## Exercise
From the entries below, please gather each line containing the string "such".

::::::

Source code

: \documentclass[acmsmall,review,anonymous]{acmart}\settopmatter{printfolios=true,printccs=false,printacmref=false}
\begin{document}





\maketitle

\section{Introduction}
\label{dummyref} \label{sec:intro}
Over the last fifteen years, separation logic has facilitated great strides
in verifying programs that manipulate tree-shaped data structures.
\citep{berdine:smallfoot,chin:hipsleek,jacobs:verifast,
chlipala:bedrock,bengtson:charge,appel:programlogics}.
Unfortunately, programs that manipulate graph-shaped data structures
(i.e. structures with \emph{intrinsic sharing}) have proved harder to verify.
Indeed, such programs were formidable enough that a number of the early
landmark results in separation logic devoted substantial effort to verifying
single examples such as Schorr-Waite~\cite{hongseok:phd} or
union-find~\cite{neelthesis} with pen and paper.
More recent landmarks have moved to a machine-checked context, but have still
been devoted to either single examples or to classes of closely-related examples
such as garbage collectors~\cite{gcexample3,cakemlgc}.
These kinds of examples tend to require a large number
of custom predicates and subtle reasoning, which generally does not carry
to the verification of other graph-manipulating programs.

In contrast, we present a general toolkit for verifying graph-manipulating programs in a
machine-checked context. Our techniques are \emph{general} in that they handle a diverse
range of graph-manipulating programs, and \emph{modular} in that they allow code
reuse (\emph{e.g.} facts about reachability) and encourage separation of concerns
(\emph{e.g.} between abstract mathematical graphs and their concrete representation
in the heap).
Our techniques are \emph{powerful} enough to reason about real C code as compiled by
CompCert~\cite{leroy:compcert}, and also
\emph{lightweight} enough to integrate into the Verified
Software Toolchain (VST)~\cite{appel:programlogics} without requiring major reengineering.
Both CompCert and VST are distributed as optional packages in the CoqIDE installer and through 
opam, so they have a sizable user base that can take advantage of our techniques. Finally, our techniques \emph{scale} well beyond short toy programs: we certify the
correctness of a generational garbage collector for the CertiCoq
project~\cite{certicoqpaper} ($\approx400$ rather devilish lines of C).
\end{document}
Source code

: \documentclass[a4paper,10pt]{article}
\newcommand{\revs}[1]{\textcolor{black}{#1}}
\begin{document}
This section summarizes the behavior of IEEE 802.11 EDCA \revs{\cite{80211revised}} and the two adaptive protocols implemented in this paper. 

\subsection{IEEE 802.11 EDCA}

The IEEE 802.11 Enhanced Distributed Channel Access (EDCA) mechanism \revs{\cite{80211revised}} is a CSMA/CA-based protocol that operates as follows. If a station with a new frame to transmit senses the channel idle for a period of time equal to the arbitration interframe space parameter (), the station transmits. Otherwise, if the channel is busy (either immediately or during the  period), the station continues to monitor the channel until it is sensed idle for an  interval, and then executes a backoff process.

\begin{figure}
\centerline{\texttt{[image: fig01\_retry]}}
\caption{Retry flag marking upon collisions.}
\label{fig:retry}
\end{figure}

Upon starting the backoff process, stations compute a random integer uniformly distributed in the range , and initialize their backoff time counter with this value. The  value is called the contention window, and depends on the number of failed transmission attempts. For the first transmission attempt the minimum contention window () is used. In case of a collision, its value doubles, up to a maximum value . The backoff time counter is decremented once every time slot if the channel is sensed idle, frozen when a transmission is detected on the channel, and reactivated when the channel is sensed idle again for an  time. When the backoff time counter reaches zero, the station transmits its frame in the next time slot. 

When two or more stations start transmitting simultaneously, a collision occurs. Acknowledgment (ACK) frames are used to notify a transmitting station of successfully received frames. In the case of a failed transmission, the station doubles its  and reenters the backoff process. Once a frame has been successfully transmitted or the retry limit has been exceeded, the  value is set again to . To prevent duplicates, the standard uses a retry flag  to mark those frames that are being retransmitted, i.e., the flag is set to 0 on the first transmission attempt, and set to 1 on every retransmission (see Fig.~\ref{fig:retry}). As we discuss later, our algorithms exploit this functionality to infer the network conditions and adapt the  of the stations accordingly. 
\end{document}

::::::

## Result
Indeed, such programs were formidable enough that a number of the early
single examples such as Schorr-Waite~\cite{hongseok:phd} or
such as garbage collectors~\cite{gcexample3,cakemlgc}.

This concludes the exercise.